::: RAW DATA

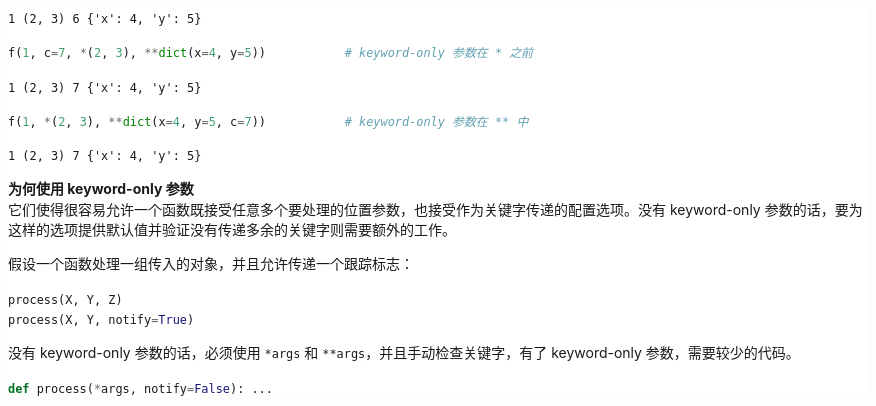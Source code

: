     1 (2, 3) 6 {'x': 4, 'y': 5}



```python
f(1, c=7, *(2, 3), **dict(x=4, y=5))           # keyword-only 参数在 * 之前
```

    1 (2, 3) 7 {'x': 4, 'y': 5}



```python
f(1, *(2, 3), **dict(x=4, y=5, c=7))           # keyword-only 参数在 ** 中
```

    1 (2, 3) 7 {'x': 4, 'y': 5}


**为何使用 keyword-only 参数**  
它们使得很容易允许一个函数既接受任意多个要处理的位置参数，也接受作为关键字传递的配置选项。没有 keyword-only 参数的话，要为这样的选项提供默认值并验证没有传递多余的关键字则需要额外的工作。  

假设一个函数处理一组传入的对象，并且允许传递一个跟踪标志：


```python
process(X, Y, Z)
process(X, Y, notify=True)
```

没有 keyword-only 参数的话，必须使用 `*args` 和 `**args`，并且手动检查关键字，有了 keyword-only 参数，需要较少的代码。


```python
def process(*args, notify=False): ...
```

::::::
::: RAW DATA

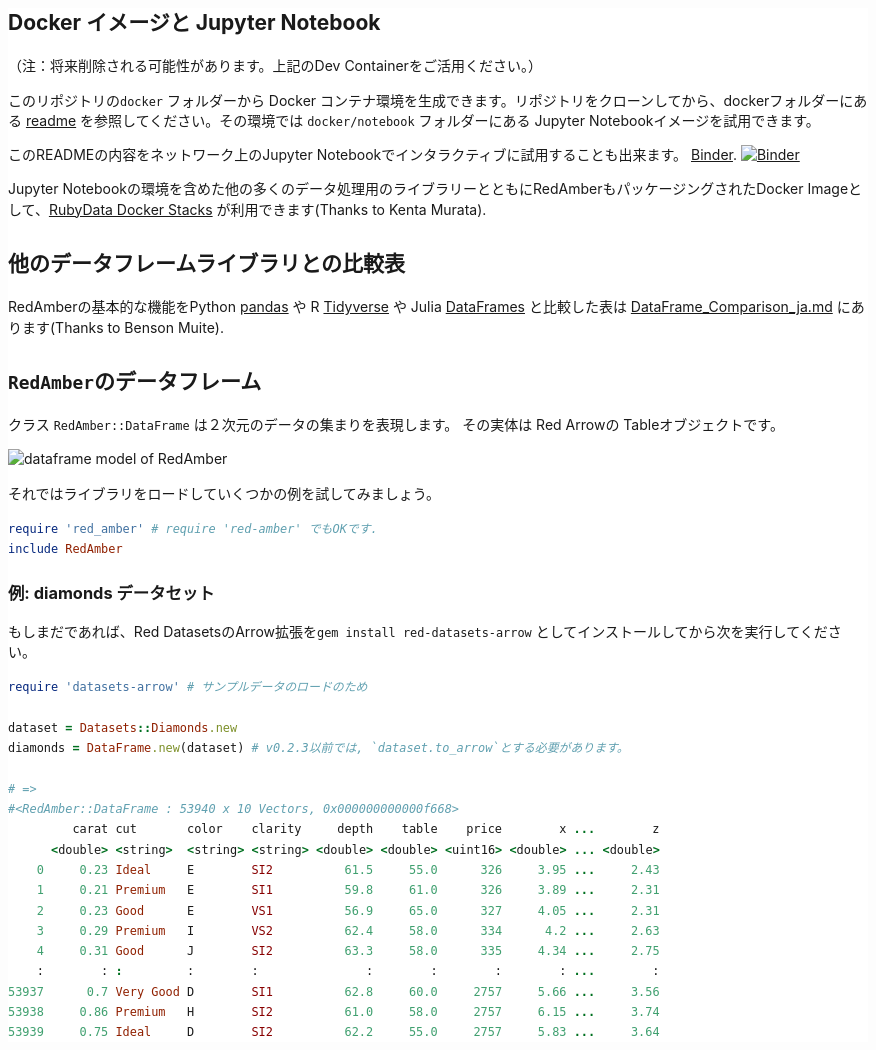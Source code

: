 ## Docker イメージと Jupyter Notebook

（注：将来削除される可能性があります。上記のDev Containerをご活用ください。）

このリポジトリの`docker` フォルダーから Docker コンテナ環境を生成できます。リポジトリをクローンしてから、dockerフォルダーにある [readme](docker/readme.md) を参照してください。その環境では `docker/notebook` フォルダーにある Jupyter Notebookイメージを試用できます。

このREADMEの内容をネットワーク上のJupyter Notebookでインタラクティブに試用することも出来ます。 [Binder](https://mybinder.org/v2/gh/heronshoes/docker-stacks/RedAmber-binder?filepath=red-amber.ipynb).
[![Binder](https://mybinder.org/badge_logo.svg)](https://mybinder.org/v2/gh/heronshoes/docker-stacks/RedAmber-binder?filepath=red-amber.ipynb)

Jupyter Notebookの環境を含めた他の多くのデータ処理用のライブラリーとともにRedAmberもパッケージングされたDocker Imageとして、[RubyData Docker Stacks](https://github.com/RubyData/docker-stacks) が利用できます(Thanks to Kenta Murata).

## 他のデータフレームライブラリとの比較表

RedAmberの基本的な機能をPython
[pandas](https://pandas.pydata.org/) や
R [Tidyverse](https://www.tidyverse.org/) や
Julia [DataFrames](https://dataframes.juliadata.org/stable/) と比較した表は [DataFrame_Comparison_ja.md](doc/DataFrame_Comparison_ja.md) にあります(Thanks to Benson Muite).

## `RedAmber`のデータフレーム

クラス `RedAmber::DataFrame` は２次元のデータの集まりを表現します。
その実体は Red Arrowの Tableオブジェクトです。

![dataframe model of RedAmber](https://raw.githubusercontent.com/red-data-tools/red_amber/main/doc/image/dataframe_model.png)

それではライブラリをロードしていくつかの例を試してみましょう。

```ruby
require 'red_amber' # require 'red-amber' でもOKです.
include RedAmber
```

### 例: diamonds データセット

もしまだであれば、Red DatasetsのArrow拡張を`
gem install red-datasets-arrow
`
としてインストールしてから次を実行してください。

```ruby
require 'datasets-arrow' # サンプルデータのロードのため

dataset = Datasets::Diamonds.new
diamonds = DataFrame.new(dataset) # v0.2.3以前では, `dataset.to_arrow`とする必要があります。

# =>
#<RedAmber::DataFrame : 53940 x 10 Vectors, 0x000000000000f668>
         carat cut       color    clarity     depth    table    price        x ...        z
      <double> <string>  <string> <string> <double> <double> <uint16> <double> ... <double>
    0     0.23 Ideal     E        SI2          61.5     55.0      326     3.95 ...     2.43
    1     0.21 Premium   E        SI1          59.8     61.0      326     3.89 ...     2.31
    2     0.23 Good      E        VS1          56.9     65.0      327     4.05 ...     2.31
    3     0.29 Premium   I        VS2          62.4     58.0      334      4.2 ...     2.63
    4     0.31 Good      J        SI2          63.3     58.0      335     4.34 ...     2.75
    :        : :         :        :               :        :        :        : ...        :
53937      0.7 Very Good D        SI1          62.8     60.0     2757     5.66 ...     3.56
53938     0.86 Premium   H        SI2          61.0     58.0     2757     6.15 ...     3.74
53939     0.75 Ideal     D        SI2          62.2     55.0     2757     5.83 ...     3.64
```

::::::

#### PROBLEM STATEMENT
If a line in the records has the word "Binder", copy that line.

#### ANSWER
このREADMEの内容をネットワーク上のJupyter Notebookでインタラクティブに試用することも出来ます。 [Binder](https://mybinder.org/v2/gh/heronshoes/docker-stacks/RedAmber-binder?filepath=red-amber.ipynb).
[![Binder](https://mybinder.org/badge_logo.svg)](https://mybinder.org/v2/gh/heronshoes/docker-stacks/RedAmber-binder?filepath=red-amber.ipynb)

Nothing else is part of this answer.